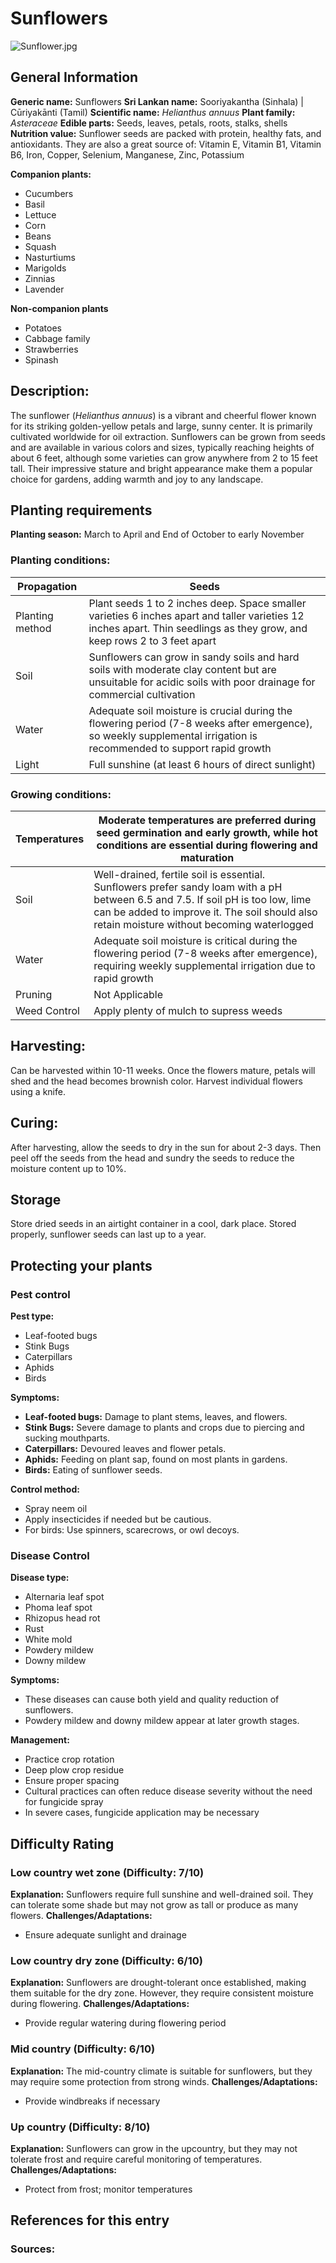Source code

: # Sunflowers
![Sunflower.jpg](../../assets/images/Sunflower.jpg "By Fir0002 - Own work, GFDL 1.2, https://commons.wikimedia.org/w/index.php?curid=7613324")

## General Information
**Generic name:** Sunflowers
**Sri Lankan name:** Sooriyakantha (Sinhala) | Cūriyakānti (Tamil)
**Scientific name:** _Helianthus annuus_
**Plant family:** _Asteraceae_
**Edible parts:** Seeds, leaves, petals, roots, stalks, shells
**Nutrition value:** Sunflower seeds are packed with protein, healthy fats, and antioxidants. They are also a great source of: Vitamin E, Vitamin B1, Vitamin B6, Iron, Copper, Selenium, Manganese, Zinc, Potassium

**Companion plants:**
- Cucumbers
- Basil
- Lettuce
- Corn
- Beans
- Squash
- Nasturtiums
- Marigolds
- Zinnias
- Lavender

**Non-companion plants**
- Potatoes
- Cabbage family
- Strawberries
- Spinash

## Description:
The sunflower (_Helianthus annuus_) is a vibrant and cheerful flower known for its striking golden-yellow petals and large, sunny center. It is primarily cultivated worldwide for oil extraction. Sunflowers can be grown from seeds and are available in various colors and sizes, typically reaching heights of about 6 feet, although some varieties can grow anywhere from 2 to 15 feet tall. Their impressive stature and bright appearance make them a popular choice for gardens, adding warmth and joy to any landscape.

## Planting requirements
**Planting season:** March to April and End of October to early November

### Planting conditions:
| Propagation | Seeds |
|----|----|
| Planting method | Plant seeds 1 to 2 inches deep. Space smaller varieties 6 inches apart and taller varieties 12 inches apart. Thin seedlings as they grow, and keep rows 2 to 3 feet apart |
| Soil | Sunflowers can grow in sandy soils and hard soils with moderate clay content but are unsuitable for acidic soils with poor drainage for commercial cultivation |
| Water | Adequate soil moisture is crucial during the flowering period (7-8 weeks after emergence), so weekly supplemental irrigation is recommended to support rapid growth |
| Light | Full sunshine (at least 6 hours of direct sunlight) |

### Growing conditions:
| Temperatures | Moderate temperatures are preferred during seed germination and early growth, while hot conditions are essential during flowering and maturation |
|----|----|
| Soil | Well-drained, fertile soil is essential. Sunflowers prefer sandy loam with a pH between 6.5 and 7.5. If soil pH is too low, lime can be added to improve it. The soil should also retain moisture without becoming waterlogged |
| Water | Adequate soil moisture is critical during the flowering period (7-8 weeks after emergence), requiring weekly supplemental irrigation due to rapid growth |
| Pruning | Not Applicable |
| Weed Control | Apply plenty of mulch to supress weeds |

## Harvesting:
Can be harvested within 10-11 weeks. Once the flowers mature, petals will shed and the head becomes brownish color. Harvest individual flowers using a knife.

## Curing:
After harvesting, allow the seeds to dry in the sun for about 2-3 days. Then peel off the seeds from the head and sundry the seeds to reduce the moisture content up to 10%.

## Storage
Store dried seeds in an airtight container in a cool, dark place. Stored properly, sunflower seeds can last up to a year.

## Protecting your plants
### Pest control
**Pest type:**
- Leaf-footed bugs
- Stink Bugs
- Caterpillars
- Aphids
- Birds

**Symptoms:**
- **Leaf-footed bugs:** Damage to plant stems, leaves, and flowers.
- **Stink Bugs:** Severe damage to plants and crops due to piercing and sucking mouthparts.
- **Caterpillars:** Devoured leaves and flower petals.
- **Aphids:** Feeding on plant sap, found on most plants in gardens.
- **Birds:** Eating of sunflower seeds.

**Control method:**
- Spray neem oil
- Apply insecticides if needed but be cautious.
- For birds: Use spinners, scarecrows, or owl decoys.

### Disease Control
**Disease type:**
- Alternaria leaf spot
- Phoma leaf spot
- Rhizopus head rot
- Rust
- White mold
- Powdery mildew
- Downy mildew

**Symptoms:**
- These diseases can cause both yield and quality reduction of sunflowers.
- Powdery mildew and downy mildew appear at later growth stages.

**Management:**
- Practice crop rotation
- Deep plow crop residue
- Ensure proper spacing
- Cultural practices can often reduce disease severity without the need for fungicide spray
- In severe cases, fungicide application may be necessary

## Difficulty Rating
### Low country wet zone (Difficulty: 7/10)
**Explanation:** Sunflowers require full sunshine and well-drained soil. They can tolerate some shade but may not grow as tall or produce as many flowers.
**Challenges/Adaptations:**
- Ensure adequate sunlight and drainage 

### Low country dry zone (Difficulty: 6/10)
**Explanation:** Sunflowers are drought-tolerant once established, making them suitable for the dry zone. However, they require consistent moisture during flowering.
**Challenges/Adaptations:**
- Provide regular watering during flowering period

### Mid country (Difficulty: 6/10)
**Explanation:** The mid-country climate is suitable for sunflowers, but they may require some protection from strong winds.
**Challenges/Adaptations:**
- Provide windbreaks if necessary

### Up country (Difficulty: 8/10)
**Explanation:** Sunflowers can grow in the upcountry, but they may not tolerate frost and require careful monitoring of temperatures.
**Challenges/Adaptations:**
- Protect from frost; monitor temperatures

## References for this entry
### Sources:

**Work order**
Please copy the lines above from the line with "- Ensure adequate sunlight and drainage" up to and including the line with "monitoring of temperatures.", exactly as written and with nothing else.

**Solution for this exercise**
- Ensure adequate sunlight and drainage 

### Low country dry zone (Difficulty: 6/10)
**Explanation:** Sunflowers are drought-tolerant once established, making them suitable for the dry zone. However, they require consistent moisture during flowering.
**Challenges/Adaptations:**
- Provide regular watering during flowering period

### Mid country (Difficulty: 6/10)
**Explanation:** The mid-country climate is suitable for sunflowers, but they may require some protection from strong winds.
**Challenges/Adaptations:**
- Provide windbreaks if necessary

### Up country (Difficulty: 8/10)
**Explanation:** Sunflowers can grow in the upcountry, but they may not tolerate frost and require careful monitoring of temperatures.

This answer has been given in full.